Erst nach der Wiedervereinigung der beiden deutschen Staaten entwickelte sich wieder Interesse an der klösterlichen Geschichte und es entstanden Förderkreise und daraus schließlich der Verband der Freunde des Klosters Helfta. Im Jahre 1994 gelangte das Kloster wieder in Kirchenbesitz.
Der Wiederaufbau des Klosters wurde beschlossen und in der nachfolgenden Zeit wurden in einem Masterplan Plangrundlagen für ein tragfähiges Konzept entwickelt. Mit den Bauarbeiten im und um das Kloster wurde schließlich 1998 begonnen. Der stufenweise Ausbau in Bauabschnitten setzt sich bis heute fort, jedoch sind die grundlegenden Bauarbeiten abgeschlossen.

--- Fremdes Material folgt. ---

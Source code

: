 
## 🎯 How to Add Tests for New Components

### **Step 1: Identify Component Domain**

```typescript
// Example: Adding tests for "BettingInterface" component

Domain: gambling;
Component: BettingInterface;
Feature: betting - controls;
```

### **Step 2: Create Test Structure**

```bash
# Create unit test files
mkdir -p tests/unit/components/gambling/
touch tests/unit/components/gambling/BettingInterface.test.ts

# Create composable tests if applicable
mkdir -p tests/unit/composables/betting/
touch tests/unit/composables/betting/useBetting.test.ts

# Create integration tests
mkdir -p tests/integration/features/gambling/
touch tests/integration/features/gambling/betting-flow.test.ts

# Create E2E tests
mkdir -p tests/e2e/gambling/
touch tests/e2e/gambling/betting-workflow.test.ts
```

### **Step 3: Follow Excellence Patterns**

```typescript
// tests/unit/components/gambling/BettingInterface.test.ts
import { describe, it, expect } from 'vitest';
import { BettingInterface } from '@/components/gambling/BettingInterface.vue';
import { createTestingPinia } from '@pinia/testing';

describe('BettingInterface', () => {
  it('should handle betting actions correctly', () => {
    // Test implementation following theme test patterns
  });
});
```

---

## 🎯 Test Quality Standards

Die freiraumplanerische Arbeit im Kloster erforderte grundsätzlich eine weitgehende Auseinandersetzung mit den funktionalen Erfordernissen der Architektur. Den Kernbereich des klösterlichen Freiraumes bildet der Klosterteich, dessen Historie auf die Gründungszeit des Klosters zurückgeht.


 

Das Gebäudeensemble des innneren Klosterbereiches gruppiert sich um den Teich und die Platz- und Wegefläche erschließen sowohl die Gebäude sowie sie auch zum Flanieren um den Teich einladen. In unmittelbarer Nähe gliedert sich das Pilgerforum an, eine große freie Fläche, die sowohl Veranstaltungen ermöglicht wie auch Freiraum für z. b. temporäre Kunstaktionen bietet. Im weiteren Umfeld gliedern sich die Freiflächen zu Hotel und Restaurant, Damenstift, Betreutem Wohnen und den weiteren Einrichtungen an. Zur infrastruktuellen Erschließung wurden ein Busparkplatz mit 14 Stellplätzen sowie ein Besucherparkplatz an der Periperie des Klostergeländes geschaffen. Einen großen Teil des Klostergeländes machen die Auwiesen im südlichen Klosterbereich aus, wo sich ein weiterer großer Teich befindet. Dieser Teil wurde weitestgehend belassen. Hier wurden einige Veränderungen vorgesehen, um einen kleinen Klostergarten zu schaffen, desweiteren wurde im Wiesenbereich eine Freiluftandachtstätte, ein Klosterfriedhof und ein Labyrinth sowie ein Wegenetz zur Erschließung geschaffen.